**ACTIVITY**
What lines of the data below hold the string "ventana"? Copy each one out.

########

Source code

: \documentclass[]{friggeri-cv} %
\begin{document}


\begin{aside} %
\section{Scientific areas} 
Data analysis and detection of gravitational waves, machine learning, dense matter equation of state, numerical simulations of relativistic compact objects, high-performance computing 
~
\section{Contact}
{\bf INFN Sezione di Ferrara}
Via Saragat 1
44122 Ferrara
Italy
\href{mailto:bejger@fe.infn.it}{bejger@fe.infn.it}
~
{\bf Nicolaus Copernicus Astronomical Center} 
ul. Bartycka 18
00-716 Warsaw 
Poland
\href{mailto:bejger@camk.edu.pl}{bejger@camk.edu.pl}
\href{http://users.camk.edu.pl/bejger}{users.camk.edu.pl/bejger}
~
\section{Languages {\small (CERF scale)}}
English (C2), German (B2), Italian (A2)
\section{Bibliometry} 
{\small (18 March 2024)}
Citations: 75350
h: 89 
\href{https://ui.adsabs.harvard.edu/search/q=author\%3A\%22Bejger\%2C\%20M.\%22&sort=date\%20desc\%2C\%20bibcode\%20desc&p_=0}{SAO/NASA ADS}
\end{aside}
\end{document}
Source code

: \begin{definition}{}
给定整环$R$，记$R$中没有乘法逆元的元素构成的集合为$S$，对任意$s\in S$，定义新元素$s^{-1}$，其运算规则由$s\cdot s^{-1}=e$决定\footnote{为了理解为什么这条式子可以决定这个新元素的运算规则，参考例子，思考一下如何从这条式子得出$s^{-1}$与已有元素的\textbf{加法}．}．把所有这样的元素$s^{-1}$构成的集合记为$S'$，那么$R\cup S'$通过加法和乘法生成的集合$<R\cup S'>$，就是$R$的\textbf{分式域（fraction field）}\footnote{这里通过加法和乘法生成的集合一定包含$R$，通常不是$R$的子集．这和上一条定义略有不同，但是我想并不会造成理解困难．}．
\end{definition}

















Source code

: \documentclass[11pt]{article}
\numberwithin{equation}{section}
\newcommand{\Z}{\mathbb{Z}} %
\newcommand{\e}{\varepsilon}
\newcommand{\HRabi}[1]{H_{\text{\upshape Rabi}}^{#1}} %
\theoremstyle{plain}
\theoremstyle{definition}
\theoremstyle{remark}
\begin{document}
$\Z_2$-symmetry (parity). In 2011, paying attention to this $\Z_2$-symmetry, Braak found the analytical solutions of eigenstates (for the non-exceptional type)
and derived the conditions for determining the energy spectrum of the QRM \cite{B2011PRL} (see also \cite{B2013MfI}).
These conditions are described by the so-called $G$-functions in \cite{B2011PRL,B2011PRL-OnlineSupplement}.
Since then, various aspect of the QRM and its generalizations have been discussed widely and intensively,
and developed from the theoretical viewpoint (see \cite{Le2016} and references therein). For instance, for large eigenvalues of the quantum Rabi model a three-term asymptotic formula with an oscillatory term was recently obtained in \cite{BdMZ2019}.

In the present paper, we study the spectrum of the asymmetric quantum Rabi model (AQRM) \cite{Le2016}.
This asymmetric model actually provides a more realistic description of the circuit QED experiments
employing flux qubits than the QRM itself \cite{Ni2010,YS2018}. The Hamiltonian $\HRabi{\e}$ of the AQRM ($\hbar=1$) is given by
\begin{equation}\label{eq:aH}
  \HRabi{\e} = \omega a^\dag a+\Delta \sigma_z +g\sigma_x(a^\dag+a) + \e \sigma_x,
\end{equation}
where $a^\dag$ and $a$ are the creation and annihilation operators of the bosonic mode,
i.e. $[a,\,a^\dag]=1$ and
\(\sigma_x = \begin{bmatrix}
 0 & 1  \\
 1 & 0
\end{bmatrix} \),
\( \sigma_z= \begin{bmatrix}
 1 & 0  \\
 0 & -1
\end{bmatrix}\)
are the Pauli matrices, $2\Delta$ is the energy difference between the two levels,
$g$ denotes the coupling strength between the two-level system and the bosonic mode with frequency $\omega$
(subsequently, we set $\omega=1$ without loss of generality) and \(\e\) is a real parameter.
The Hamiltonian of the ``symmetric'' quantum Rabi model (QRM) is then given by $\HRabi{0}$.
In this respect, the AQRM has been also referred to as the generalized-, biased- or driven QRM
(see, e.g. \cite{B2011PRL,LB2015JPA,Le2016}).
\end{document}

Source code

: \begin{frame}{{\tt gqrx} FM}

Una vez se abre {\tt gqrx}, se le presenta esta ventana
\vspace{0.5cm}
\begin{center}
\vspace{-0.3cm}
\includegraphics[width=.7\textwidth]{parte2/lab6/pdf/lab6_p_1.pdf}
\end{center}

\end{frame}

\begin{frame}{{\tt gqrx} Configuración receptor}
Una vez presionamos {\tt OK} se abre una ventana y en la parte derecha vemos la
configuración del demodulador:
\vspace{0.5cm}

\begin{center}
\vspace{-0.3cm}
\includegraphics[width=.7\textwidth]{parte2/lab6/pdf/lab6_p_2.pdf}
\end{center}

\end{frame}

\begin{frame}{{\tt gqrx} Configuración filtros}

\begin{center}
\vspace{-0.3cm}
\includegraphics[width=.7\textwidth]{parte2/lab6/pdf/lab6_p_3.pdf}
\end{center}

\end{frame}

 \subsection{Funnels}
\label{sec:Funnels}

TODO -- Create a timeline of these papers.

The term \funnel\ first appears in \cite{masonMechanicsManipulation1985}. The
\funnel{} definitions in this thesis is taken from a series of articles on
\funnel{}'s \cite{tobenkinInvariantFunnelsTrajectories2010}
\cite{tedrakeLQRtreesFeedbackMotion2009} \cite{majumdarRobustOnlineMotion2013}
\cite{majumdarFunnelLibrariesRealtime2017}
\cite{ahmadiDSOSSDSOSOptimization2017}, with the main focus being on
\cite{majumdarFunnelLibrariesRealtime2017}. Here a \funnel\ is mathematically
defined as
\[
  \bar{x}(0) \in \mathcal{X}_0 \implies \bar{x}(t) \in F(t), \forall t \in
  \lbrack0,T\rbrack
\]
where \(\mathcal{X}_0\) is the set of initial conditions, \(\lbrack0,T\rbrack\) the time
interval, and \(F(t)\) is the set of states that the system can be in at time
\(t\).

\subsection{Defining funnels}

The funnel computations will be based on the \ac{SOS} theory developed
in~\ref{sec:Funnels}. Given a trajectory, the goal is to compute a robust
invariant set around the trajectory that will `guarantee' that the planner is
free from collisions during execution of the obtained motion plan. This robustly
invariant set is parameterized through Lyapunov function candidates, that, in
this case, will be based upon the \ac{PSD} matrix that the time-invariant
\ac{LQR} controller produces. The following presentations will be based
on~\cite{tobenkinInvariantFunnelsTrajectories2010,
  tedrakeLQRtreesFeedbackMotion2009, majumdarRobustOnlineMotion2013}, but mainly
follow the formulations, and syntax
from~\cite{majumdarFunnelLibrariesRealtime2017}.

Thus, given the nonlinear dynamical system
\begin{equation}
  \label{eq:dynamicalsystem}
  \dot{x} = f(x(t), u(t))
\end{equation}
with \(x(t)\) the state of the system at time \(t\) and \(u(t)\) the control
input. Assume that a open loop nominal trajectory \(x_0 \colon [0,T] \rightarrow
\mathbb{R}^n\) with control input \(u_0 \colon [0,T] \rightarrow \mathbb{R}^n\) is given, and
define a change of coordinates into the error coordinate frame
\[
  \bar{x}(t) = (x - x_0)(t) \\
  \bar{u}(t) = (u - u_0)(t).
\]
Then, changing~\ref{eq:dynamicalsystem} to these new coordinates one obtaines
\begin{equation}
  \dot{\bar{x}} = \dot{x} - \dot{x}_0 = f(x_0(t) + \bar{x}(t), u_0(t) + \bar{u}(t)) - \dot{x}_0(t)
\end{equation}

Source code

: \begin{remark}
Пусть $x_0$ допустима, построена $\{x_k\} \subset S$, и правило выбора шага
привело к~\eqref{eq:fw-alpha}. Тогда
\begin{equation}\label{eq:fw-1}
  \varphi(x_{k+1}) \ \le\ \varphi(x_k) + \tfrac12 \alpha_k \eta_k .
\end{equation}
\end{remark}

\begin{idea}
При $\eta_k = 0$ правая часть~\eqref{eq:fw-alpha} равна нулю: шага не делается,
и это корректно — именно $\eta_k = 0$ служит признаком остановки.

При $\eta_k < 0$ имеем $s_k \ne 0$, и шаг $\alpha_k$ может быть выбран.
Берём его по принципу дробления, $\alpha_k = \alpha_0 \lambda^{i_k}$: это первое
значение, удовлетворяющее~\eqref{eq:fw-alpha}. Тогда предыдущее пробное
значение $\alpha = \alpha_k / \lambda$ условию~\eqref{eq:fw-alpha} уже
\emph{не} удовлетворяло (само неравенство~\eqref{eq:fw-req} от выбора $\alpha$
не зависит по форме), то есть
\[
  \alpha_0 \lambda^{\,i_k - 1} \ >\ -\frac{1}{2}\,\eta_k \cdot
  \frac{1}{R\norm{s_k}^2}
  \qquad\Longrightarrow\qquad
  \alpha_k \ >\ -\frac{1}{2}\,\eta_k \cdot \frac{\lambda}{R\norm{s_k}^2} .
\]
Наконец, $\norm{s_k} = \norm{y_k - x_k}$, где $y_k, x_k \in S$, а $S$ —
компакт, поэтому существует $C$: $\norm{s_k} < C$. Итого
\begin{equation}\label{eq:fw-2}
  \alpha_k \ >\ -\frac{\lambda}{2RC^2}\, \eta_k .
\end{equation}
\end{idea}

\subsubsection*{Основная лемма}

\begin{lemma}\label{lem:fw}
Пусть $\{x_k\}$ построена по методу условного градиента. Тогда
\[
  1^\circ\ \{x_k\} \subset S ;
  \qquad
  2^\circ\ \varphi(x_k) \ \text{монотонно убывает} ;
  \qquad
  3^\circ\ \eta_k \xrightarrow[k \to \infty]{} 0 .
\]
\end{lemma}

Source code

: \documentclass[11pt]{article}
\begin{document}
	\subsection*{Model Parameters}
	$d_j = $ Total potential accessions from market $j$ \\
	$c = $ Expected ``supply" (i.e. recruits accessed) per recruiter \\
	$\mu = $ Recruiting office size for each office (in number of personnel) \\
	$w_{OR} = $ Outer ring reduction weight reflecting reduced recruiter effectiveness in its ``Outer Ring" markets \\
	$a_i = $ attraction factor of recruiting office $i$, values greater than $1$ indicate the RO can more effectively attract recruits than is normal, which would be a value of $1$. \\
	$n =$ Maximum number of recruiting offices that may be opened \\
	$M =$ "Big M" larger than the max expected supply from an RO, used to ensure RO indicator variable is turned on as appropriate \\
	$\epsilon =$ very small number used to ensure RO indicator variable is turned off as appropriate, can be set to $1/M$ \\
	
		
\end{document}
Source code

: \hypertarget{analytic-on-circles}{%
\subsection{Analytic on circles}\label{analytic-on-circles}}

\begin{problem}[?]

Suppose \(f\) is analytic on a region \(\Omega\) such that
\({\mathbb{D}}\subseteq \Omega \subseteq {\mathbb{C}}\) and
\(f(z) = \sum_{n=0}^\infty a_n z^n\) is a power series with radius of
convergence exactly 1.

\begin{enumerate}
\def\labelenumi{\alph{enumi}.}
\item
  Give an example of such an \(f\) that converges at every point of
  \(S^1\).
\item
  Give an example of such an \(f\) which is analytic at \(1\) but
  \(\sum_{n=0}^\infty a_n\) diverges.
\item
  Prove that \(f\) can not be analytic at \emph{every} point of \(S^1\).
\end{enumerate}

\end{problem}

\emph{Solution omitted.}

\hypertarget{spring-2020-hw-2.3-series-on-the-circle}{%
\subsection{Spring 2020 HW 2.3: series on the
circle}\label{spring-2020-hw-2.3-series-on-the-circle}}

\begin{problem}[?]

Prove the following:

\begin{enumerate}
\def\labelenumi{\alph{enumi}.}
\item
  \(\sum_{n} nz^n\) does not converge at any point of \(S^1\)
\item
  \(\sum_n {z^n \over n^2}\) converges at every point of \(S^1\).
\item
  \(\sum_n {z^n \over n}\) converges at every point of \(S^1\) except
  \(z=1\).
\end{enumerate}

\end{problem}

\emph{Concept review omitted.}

########

**EXERCISE RESPONSE**
Una vez se abre {\tt gqrx}, se le presenta esta ventana
Una vez presionamos {\tt OK} se abre una ventana y en la parte derecha vemos la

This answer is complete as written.